Monday, July 23, 2012


Sometimes my endometriosis (and its treatments) can make me exceptionally emotional or sensitive. Almost as if I am perpetually pregnant. While it can be obnoxious or overwhelming at times, it can also be surprisingly funny.

I am a bit of a sarcastic person, and I momentarily considered titling this post as: 'the thorns of the rose that grows from my bleeding heart'. However, I remembered that sarcasm does not carry well over writing. So I am going to say it outright: this isn't meant to be a super serious post, and I'm hoping you can laugh at it with me.

With endometriosis, I have to be on birth control. And with having a body that apparently hates being told what to do, I have had to try a lot of birth controls. Over a dozen, at least, and I've lost count. Some of those hormone mixtures have made me a little more emotional than others. Which is a bit of a struggle for me. I hate to cry, yet now I am doing it all the time, sometimes without reason! It goes against my personality. Going through such tough stuff, I needed to grow into a less sensitive individual. Not in regards to the needs of others, but in regards to my own feelings, and I have definitely grown a thicker skin. But when birth control is around... I become a crumbled mess of tears and hurt feelings.

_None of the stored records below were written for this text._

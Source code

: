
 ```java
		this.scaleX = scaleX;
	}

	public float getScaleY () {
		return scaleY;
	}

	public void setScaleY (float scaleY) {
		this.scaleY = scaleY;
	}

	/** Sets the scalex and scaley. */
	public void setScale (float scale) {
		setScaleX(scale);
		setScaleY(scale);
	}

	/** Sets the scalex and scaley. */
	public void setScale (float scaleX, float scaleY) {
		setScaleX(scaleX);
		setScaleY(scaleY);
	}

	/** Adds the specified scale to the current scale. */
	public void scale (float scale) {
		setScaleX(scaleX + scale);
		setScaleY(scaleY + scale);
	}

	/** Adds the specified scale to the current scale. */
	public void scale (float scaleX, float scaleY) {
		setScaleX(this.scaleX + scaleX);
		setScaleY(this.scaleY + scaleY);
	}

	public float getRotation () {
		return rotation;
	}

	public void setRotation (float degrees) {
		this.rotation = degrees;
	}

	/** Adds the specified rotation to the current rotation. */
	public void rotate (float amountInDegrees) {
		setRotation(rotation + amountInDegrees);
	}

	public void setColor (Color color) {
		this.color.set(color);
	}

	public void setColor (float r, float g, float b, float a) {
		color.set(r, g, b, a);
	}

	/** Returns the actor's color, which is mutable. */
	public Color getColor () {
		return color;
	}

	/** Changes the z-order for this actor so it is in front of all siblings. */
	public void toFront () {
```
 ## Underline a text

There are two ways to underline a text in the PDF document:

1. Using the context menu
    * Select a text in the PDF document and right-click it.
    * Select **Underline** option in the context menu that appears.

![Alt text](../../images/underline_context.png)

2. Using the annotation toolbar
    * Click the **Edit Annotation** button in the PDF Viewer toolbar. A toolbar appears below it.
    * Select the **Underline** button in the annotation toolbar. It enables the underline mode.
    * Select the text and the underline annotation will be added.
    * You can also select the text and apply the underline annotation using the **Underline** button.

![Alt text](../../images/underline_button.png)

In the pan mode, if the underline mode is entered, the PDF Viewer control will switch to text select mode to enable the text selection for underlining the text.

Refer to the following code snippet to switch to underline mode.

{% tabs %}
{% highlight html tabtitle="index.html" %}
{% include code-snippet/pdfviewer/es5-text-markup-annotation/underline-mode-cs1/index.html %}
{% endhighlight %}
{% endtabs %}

One such example... my boyfriend and I rarely argue. Our issues are more likely to be resolved in small-to-moderate disagreements. I think we have only truly argued a few times. And I cannot remember ever shouting or being shouted at.
Well... this is the kind of relationship we had before I tried a certain birth control (I cannot remember the name--it's been banished from my memory apparently). While on this medication, I dug up old pictures of him and his ex-girlfriend, and demanded to know why he had been at a certain place at a certain time... YEARS ago... shouted that his family didn't like me... that he should just be with her if that's what he wanted... I was nuts. Out of nowhere, for no reason, I start bawling over lack of trust and I was flinging emotion-laden declarations of lack of support and not being understood.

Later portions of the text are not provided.